Pahalı araç gereçler birkaç yıla varmadan işlevsiz kalıp çöpe atılır. Araç
gereçle birlikte bir anlamda insanlığın geçmişi de yıpranır. Eski yaşantının
izleri silinir.
Geçmişi
anımsamak ve anmak o günün ortamında olası olur. Bu bakımdan geçmişin kullanım
eşyalarını bilmek bir tarihçi, bir sanatçı için büyük önem taşır. Bir sanat
ürününde yanlış bir eşya kullanımı ürünün değerini bir anda düşürür. Kimi roman,
filim gibi sanat ürünü döneminin aksesuarını yanlış kullandığı için eleştirilir.
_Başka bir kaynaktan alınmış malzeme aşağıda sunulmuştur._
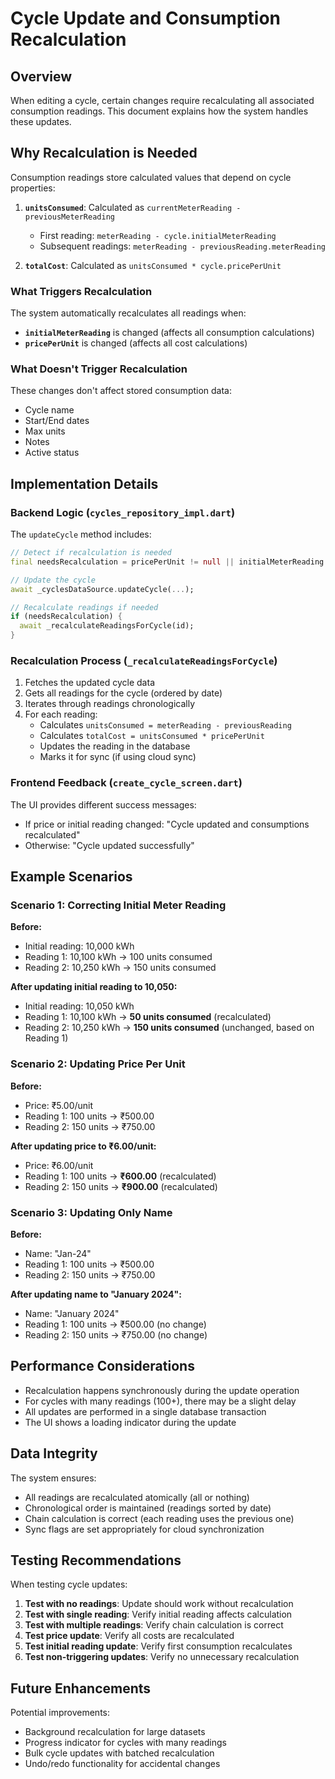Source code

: # Cycle Update and Consumption Recalculation

## Overview

When editing a cycle, certain changes require recalculating all associated consumption readings. This document explains how the system handles these updates.

## Why Recalculation is Needed

Consumption readings store calculated values that depend on cycle properties:

1. **`unitsConsumed`**: Calculated as `currentMeterReading - previousMeterReading`

   - First reading: `meterReading - cycle.initialMeterReading`
   - Subsequent readings: `meterReading - previousReading.meterReading`

2. **`totalCost`**: Calculated as `unitsConsumed * cycle.pricePerUnit`

### What Triggers Recalculation

The system automatically recalculates all readings when:

- **`initialMeterReading`** is changed (affects all consumption calculations)
- **`pricePerUnit`** is changed (affects all cost calculations)

### What Doesn't Trigger Recalculation

These changes don't affect stored consumption data:

- Cycle name
- Start/End dates
- Max units
- Notes
- Active status

## Implementation Details

### Backend Logic (`cycles_repository_impl.dart`)

The `updateCycle` method includes:

```dart
// Detect if recalculation is needed
final needsRecalculation = pricePerUnit != null || initialMeterReading != null;

// Update the cycle
await _cyclesDataSource.updateCycle(...);

// Recalculate readings if needed
if (needsRecalculation) {
  await _recalculateReadingsForCycle(id);
}
```

### Recalculation Process (`_recalculateReadingsForCycle`)

1. Fetches the updated cycle data
2. Gets all readings for the cycle (ordered by date)
3. Iterates through readings chronologically
4. For each reading:
   - Calculates `unitsConsumed = meterReading - previousReading`
   - Calculates `totalCost = unitsConsumed * pricePerUnit`
   - Updates the reading in the database
   - Marks it for sync (if using cloud sync)

### Frontend Feedback (`create_cycle_screen.dart`)

The UI provides different success messages:

- If price or initial reading changed: "Cycle updated and consumptions recalculated"
- Otherwise: "Cycle updated successfully"

## Example Scenarios

### Scenario 1: Correcting Initial Meter Reading

**Before:**

- Initial reading: 10,000 kWh
- Reading 1: 10,100 kWh → 100 units consumed
- Reading 2: 10,250 kWh → 150 units consumed

**After updating initial reading to 10,050:**

- Initial reading: 10,050 kWh
- Reading 1: 10,100 kWh → **50 units consumed** (recalculated)
- Reading 2: 10,250 kWh → **150 units consumed** (unchanged, based on Reading 1)

### Scenario 2: Updating Price Per Unit

**Before:**

- Price: ₹5.00/unit
- Reading 1: 100 units → ₹500.00
- Reading 2: 150 units → ₹750.00

**After updating price to ₹6.00/unit:**

- Price: ₹6.00/unit
- Reading 1: 100 units → **₹600.00** (recalculated)
- Reading 2: 150 units → **₹900.00** (recalculated)

### Scenario 3: Updating Only Name

**Before:**

- Name: "Jan-24"
- Reading 1: 100 units → ₹500.00
- Reading 2: 150 units → ₹750.00

**After updating name to "January 2024":**

- Name: "January 2024"
- Reading 1: 100 units → ₹500.00 (no change)
- Reading 2: 150 units → ₹750.00 (no change)

## Performance Considerations

- Recalculation happens synchronously during the update operation
- For cycles with many readings (100+), there may be a slight delay
- All updates are performed in a single database transaction
- The UI shows a loading indicator during the update

## Data Integrity

The system ensures:

- All readings are recalculated atomically (all or nothing)
- Chronological order is maintained (readings sorted by date)
- Chain calculation is correct (each reading uses the previous one)
- Sync flags are set appropriately for cloud synchronization

## Testing Recommendations

When testing cycle updates:

1. **Test with no readings**: Update should work without recalculation
2. **Test with single reading**: Verify initial reading affects calculation
3. **Test with multiple readings**: Verify chain calculation is correct
4. **Test price update**: Verify all costs are recalculated
5. **Test initial reading update**: Verify first consumption recalculates
6. **Test non-triggering updates**: Verify no unnecessary recalculation

## Future Enhancements

Potential improvements:

- Background recalculation for large datasets
- Progress indicator for cycles with many readings
- Bulk cycle updates with batched recalculation
- Undo/redo functionality for accidental changes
. Söz gelimi Elif Şafak’ın "Aşk" romanında "domates salçası" kullanması, Mevlana döneminde domates Anadolu'ya girmediği için eleştirilmesine neden olur.
Günümüz
gençlerinin çoğu yakın geçmişte Sivas halkının kullandığı birtakım eşyanın ya
adını duymamıştır, ya da hiç görmemiştir. İşte yaşamın kıyısında kalan bu
anıları canlandırmak istemiş Sivas'ta yayımlanan Hayat Ağacı Dergisi. Yaşlı yaşam ağacından dökülen sarı yaprakları
da tanıtmayı dilemiş. Bu kapsamda bir yazı da benden istedi. Bir anda
çocukluğum, ilk gençlik yıllarımdaki yaşantım canlandı gözlerimde. Belleğimde
kalan eşyalarla bu sayıya katkıda bulunmak istedim.
Köyü Kente Taşıyan Heybe
Köylünün
en işlevsel eşya taşıma aracı heybeydi. İple dokunan, kilim yad da halı
heybeler kolay kullanımla taşıma aracıydı. Her tür eşya yanında tahıl, kuru yemiş
yerleştirilebilirdi. Genellikle iki gözlü olur, omuza ya da binek
hayvanının üzerine atılarak taşınırdı. Tek gözlü, yana asılarak kullanılan küçük
heybeler de vardı. Bunlar altmışlı yılların başlarında bir ara İstanbul
sosyetesinde moda oldu. Anadolu’da ne kadar küçük heybe İstanbul esnafınca
alınıp lüks mağazalarda satıldı.
Bir
de aynı yıllarda Şair Şemsi Belli’nin Ankara radyosunda yaptığı Kırk Gözlü
Heybe adlı program vardı. Anadolu‘dan yerel türkülere ve öykülere yer verilen
izlence çok beğenilir, sevilerek dinlenirdi. Şemsi Belli programını bir çalgı
eşliğinde „Kırk Gözlü Heybe, bir gözünde saz, bir gözünde söz, otuz sekiz
gözünde otuz sekiz memleket havası“ tümcesi ile açardı.
Fayton
Kent
içi ulaşımda en önemli araç faytondu. Günümüzde nostaljik bir özlemle andığımız
fayton 1970’lere değin Sivas kent ulaşımında yerini korudu. Yılmaz Güney’in
1970’te Adana’da çevirdiği ünlü filmi Umut’ta faytoncu Cabbar’ın yaşamı
anlatılıyordu. Filim Adana tren garı önünde müşteri bekleye sıra sıra fayton görüntüleri ile başlıyordu. Şimdilerde taksilerin doldurduğu Adana istasyon meydanını o yıllarda faytonlar süslüyordu. 1970'lerde fayton Adana’da da yaşamını sürdürüyordu.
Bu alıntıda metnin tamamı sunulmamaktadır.